_EXCERPTED DATA_
>>>>>

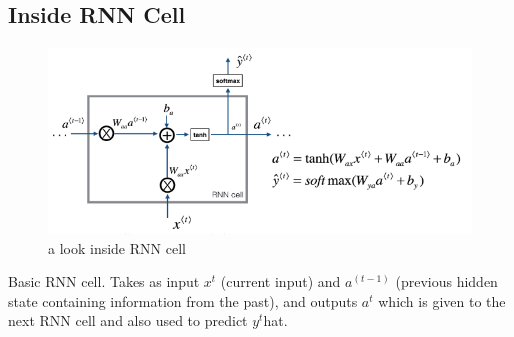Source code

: \subsection{Inside RNN Cell}
\begin{figure}[H]%
    \center%
    \includegraphics[width=.7\textwidth]{images/amir/Capture11.png}
    \caption[RNN Cell]{a look inside RNN cell}\label{fig:RNN inside}%
  \end{figure}
Basic RNN cell. Takes as input $x^t$ (current input) and $a^{(t-1)}$ (previous hidden state containing information from the past), and outputs $a^t$ which is
given to the next RNN cell and also used to predict $y^t$hat.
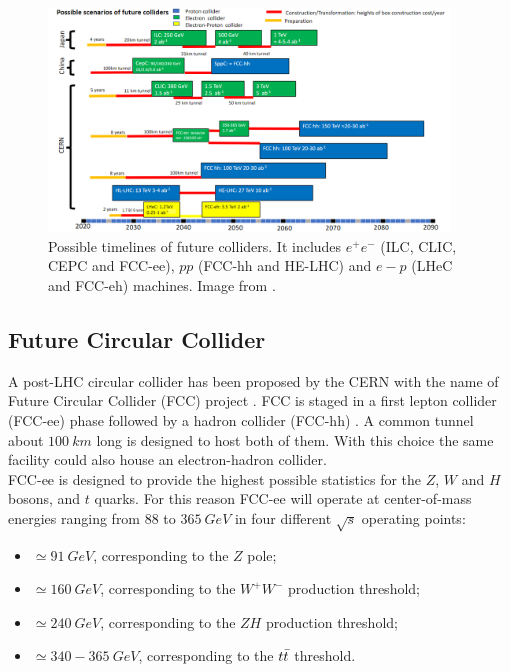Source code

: \begin{figure}
	\includegraphics[width = 0.95\textwidth]{IMG/Cap1/Roadmap.png}
	\caption{Possible  timelines  of  future  colliders.  It includes $e^+e^-$ (ILC,  CLIC,  CEPC  and  FCC-ee), $pp$ (FCC-hh  and HE-LHC) and $e-p$ (LHeC and FCC-eh) machines. Image from \cite{roadmap}.}
	\label{fig:roadmap}
\end{figure}

\subsection*{Future Circular Collider}
A post-LHC circular collider has been proposed by the CERN with the name of Future Circular Collider (FCC) project \cite{FCC}. FCC is staged in a first lepton collider (FCC-ee) \cite{FCC-ee} phase followed by a hadron collider (FCC-hh) \cite{FCC-hh}. A common tunnel about $100\ km$ long is designed to host both of them. With this choice the same facility could also house an electron-hadron collider.\\
FCC-ee is designed to provide the highest possible statistics for the $Z$, $W$ and $H$ bosons, and $t$ quarks. For this reason FCC-ee will operate at center-of-mass energies ranging from $88$ to $365\ GeV$ in four different $\sqrt{s}$ operating points:
\begin{itemize}
    \item $\simeq 91\ GeV$, corresponding to the $Z$ pole;
    \item $\simeq 160\ GeV$, corresponding to the $W^+W^-$ production threshold;
    \item $\simeq 240\ GeV$, corresponding to the $ZH$ production threshold;
    \item $\simeq 340-365\ GeV$, corresponding to the $t\Bar{t}$ threshold.
\end{itemize}

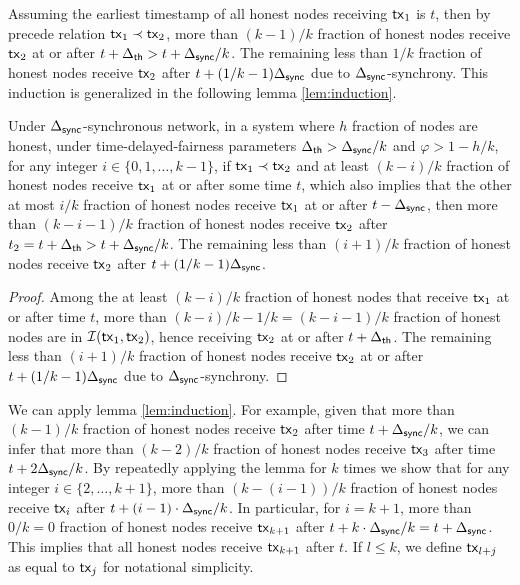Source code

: 

Assuming the earliest timestamp of all honest nodes receiving $\mathsf{tx}_1$ is $t$, then by precede relation $\mathsf{tx}_1\prec\mathsf{tx}_2$, more than $(k-1)/k$ fraction of honest nodes receive $\mathsf{tx}_2$ at or after $t+\Delta_{\mathsf{th}}>t+\Delta_{\mathsf{sync}}/k$. The remaining less than $1/k$ fraction of honest nodes receive $\mathsf{tx}_2$ after $t+(1/k-1)\Delta_{\mathsf{sync}}$ due to $\Delta_{\mathsf{sync}}$-synchrony. This induction is generalized in the following lemma \ref{lem:induction}. 

\begin{lemma}\label{lem:induction}
    Under $\Delta_{\mathsf{sync}}$-synchronous network, in a system  where $h$ fraction of nodes are honest, under time-delayed-fairness parameters $\Delta_{\mathsf{th}}>\Delta_{\mathsf{sync}}/k$ and $\varphi > 1-h/k$, for any integer $i\in \{0,1,\dots, k-1\}$, if $\mathsf{tx}_{1}\prec \mathsf{tx}_{2}$ and at least $(k-i)/k$ fraction of honest nodes receive $\mathsf{tx}_1$ at or after some time $t$, which also implies that the other at most $i/k$ fraction of honest nodes receive $\mathsf{tx}_1$ at or after $t-\Delta_{\mathsf{sync}}$, then more than $(k-i-1)/k$ fraction of honest nodes receive $\mathsf{tx}_{2}$ after $t_{2}=t+\Delta_{\mathsf{th}}>t+\Delta_{\mathsf{sync}}/k$. The remaining less than $(i+1)/k$ fraction of honest nodes receive $\mathsf{tx}_{2}$ after $t+(1/k-1)\Delta_{\mathsf{sync}}$.
\end{lemma}

\begin{proof}
    Among the at least $(k-i)/k$ fraction of honest nodes that receive $\mathsf{tx}_1$ at or after time $t$,  more than $(k-i)/k-1/k=(k-i-1)/k$ fraction of honest nodes are in $\mathcal{I}(\mathsf{tx}_1, \mathsf{tx}_2)$, hence receiving $\mathsf{tx}_2$ at or after $t+\Delta_{\mathsf{th}}$. The remaining less than $(i+1)/k$ fraction of honest nodes receive $\mathsf{tx}_2$ at or after $t+(1/k-1)\Delta_{\mathsf{sync}}$ due to $\Delta_{\mathsf{sync}}$-synchrony. 
\end{proof}

We can apply lemma \ref{lem:induction}. For example, given that more than $(k-1)/k$ fraction of honest nodes receive $\mathsf{tx}_2$ after time $t+\Delta_{\mathsf{sync}}/k$, we can infer that more than $(k-2)/k$ fraction of honest nodes receive $\mathsf{tx}_3$ after time $t+2\Delta_{\mathsf{sync}}/k$.  By repeatedly applying the lemma for $k$ times we show that for any integer $i\in \{2,\dots, k+1\}$, more than $(k-(i-1))/k$ fraction of honest nodes receive $\mathsf{tx}_i$ after $t+(i-1)\cdot\Delta_{\mathsf{sync}}/k$. In particular, for $i=k+1$, more than $0/k=0$ fraction of honest nodes receive $\mathsf{tx}_{k+1}$ after $t+k\cdot \Delta_{\mathsf{sync}}/k=t+\Delta_{\mathsf{sync}}$. This implies that all honest nodes receive $\mathsf{tx}_{k+1}$ after $t$. If $l\le k$, we define $\mathsf{tx}_{l+j}$ as equal to $\mathsf{tx}_{j}$ for notational simplicity.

<<<<<

_PROBLEM REQUIREMENTS_
Looking through the records, copy out every line in which the word "begin" is found.

_FINAL ANSWER_
\begin{figure}[H]%
: \begin{figure}
\begin{itemize}
\begin{lemma}\label{lem:induction}
\begin{proof}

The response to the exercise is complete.